Exercise instructions: In the records below, some lines contain "NOON"; state the number of such lines and nothing else.

....

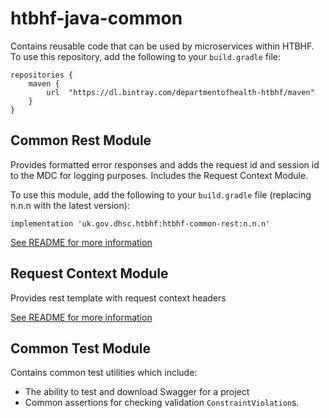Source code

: # htbhf-java-common
Contains reusable code that can be used by microservices within HTBHF. To use this repository, add
the following to your `build.gradle` file:
```
repositories {
    maven {
        url  "https://dl.bintray.com/departmentofhealth-htbhf/maven" 
    }
}
```

## Common Rest Module

Provides formatted error responses and adds the request id and session id to the MDC for logging purposes.
Includes the Request Context Module. 

To use this module, add the following to your `build.gradle` file (replacing n.n.n with the latest version):
```
implementation 'uk.gov.dhsc.htbhf:htbhf-common-rest:n.n.n'
```

[See README for more information](./common_rest/README.md)


## Request Context Module

Provides rest template with request context headers

[See README for more information](./request_context/README.md)

## Common Test Module

Contains common test utilities which include:

 - The ability to test and download Swagger for a project
 - Common assertions for checking validation `ConstraintViolation`s.
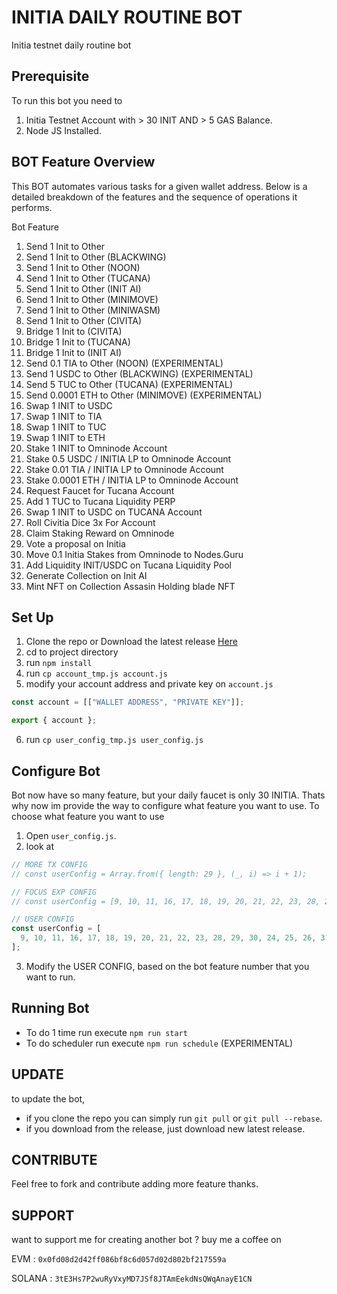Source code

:# INITIA DAILY ROUTINE BOT

Initia testnet daily routine bot

## Prerequisite

To run this bot you need to

1. Initia Testnet Account with > 30 INIT AND > 5 GAS Balance.
2. Node JS Installed.

## BOT Feature Overview

This BOT automates various tasks for a given wallet address. Below is a detailed breakdown of the features and the sequence of operations it performs.

Bot Feature

1. Send 1 Init to Other
2. Send 1 Init to Other (BLACKWING)
3. Send 1 Init to Other (NOON)
4. Send 1 Init to Other (TUCANA)
5. Send 1 Init to Other (INIT AI)
6. Send 1 Init to Other (MINIMOVE)
7. Send 1 Init to Other (MINIWASM)
8. Send 1 Init to Other (CIVITA)
9. Bridge 1 Init to (CIVITA)
10. Bridge 1 Init to (TUCANA)
11. Bridge 1 Init to (INIT AI)
12. Send 0.1 TIA to Other (NOON) (EXPERIMENTAL)
13. Send 1 USDC to Other (BLACKWING) (EXPERIMENTAL)
14. Send 5 TUC to Other (TUCANA) (EXPERIMENTAL)
15. Send 0.0001 ETH to Other (MINIMOVE) (EXPERIMENTAL)
16. Swap 1 INIT to USDC
17. Swap 1 INIT to TIA
18. Swap 1 INIT to TUC
19. Swap 1 INIT to ETH
20. Stake 1 INIT to Omninode Account
21. Stake 0.5 USDC / INITIA LP to Omninode Account
22. Stake 0.01 TIA / INITIA LP to Omninode Account
23. Stake 0.0001 ETH / INITIA LP to Omninode Account
24. Request Faucet for Tucana Account
25. Add 1 TUC to Tucana Liquidity PERP
26. Swap 1 INIT to USDC on TUCANA Account
27. Roll Civitia Dice 3x For Account
28. Claim Staking Reward on Omninode
29. Vote a proposal on Initia
30. Move 0.1 Initia Stakes from Omninode to Nodes.Guru
31. Add Liquidity INIT/USDC on Tucana Liquidity Pool
32. Generate Collection on Init AI
33. Mint NFT on Collection Assasin Holding blade NFT

## Set Up

1. Clone the repo or Download the latest release [Here](https://github.com/Widiskel/initia-daily-bot/releases)
2. cd to project directory
3. run `npm install`
4. run `cp account_tmp.js account.js`
5. modify your account address and private key on `account.js`

```js
const account = [["WALLET ADDRESS", "PRIVATE KEY"]];

export { account };
```

6. run `cp user_config_tmp.js user_config.js`

## Configure Bot

Bot now have so many feature, but your daily faucet is only 30 INITIA. Thats why now im provide the way to configure what feature you want to use. To choose what feature you want to use

1. Open `user_config.js`.
2. look at

```js
// MORE TX CONFIG
// const userConfig = Array.from({ length: 29 }, (_, i) => i + 1);

// FOCUS EXP CONFIG
// const userConfig = [9, 10, 11, 16, 17, 18, 19, 20, 21, 22, 23, 28, 29, 30, 24, 25, 26, 31, 27];

// USER CONFIG
const userConfig = [
  9, 10, 11, 16, 17, 18, 19, 20, 21, 22, 23, 28, 29, 30, 24, 25, 26, 31, 27,
];
```

3. Modify the USER CONFIG, based on the bot feature number that you want to run.

## Running Bot

- To do 1 time run execute `npm run start`
- To do scheduler run execute `npm run schedule` (EXPERIMENTAL)

## UPDATE

to update the bot,

- if you clone the repo you can simply run `git pull` or `git pull --rebase`.
- if you download from the release, just download new latest release.

## CONTRIBUTE

Feel free to fork and contribute adding more feature thanks.

## SUPPORT

want to support me for creating another bot ?
buy me a coffee on

EVM : `0x0fd08d2d42ff086bf8c6d057d02d802bf217559a`

SOLANA : `3tE3Hs7P2wuRyVxyMD7JSf8JTAmEekdNsQWqAnayE1CN`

....

Task answer: 2